### GIVEN ENTRIES
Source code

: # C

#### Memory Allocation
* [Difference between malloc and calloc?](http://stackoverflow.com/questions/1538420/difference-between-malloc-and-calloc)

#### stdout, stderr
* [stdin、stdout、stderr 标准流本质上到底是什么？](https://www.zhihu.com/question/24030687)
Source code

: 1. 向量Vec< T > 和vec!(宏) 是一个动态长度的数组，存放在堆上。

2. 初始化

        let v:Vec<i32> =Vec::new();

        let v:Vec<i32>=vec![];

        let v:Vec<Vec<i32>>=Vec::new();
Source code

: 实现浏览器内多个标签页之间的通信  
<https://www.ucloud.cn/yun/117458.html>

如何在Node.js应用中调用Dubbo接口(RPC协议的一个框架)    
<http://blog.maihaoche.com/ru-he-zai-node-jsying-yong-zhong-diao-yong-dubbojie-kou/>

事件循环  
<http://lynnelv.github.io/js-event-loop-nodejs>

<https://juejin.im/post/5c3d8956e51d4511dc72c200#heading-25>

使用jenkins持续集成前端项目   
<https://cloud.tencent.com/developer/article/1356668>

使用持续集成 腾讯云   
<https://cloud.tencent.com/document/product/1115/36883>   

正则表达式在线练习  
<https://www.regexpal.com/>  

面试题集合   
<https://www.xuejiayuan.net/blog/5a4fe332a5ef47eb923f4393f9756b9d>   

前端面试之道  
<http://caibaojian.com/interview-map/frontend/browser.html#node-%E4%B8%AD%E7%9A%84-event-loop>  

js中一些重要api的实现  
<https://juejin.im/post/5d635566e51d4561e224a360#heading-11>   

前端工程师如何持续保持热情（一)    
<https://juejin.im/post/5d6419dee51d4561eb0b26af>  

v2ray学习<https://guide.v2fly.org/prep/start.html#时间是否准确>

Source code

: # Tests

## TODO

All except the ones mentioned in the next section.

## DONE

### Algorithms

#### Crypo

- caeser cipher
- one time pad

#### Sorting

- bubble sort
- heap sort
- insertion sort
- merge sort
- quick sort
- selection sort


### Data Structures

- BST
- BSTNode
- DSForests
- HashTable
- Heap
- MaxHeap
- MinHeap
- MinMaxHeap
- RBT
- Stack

### PROBLEM DESCRIPTION
Copy out the lines above with "juejin" in them.

### EXPECTED OUTPUT
<https://juejin.im/post/5c3d8956e51d4511dc72c200#heading-25>
<https://juejin.im/post/5d635566e51d4561e224a360#heading-11>   
<https://juejin.im/post/5d6419dee51d4561eb0b26af>  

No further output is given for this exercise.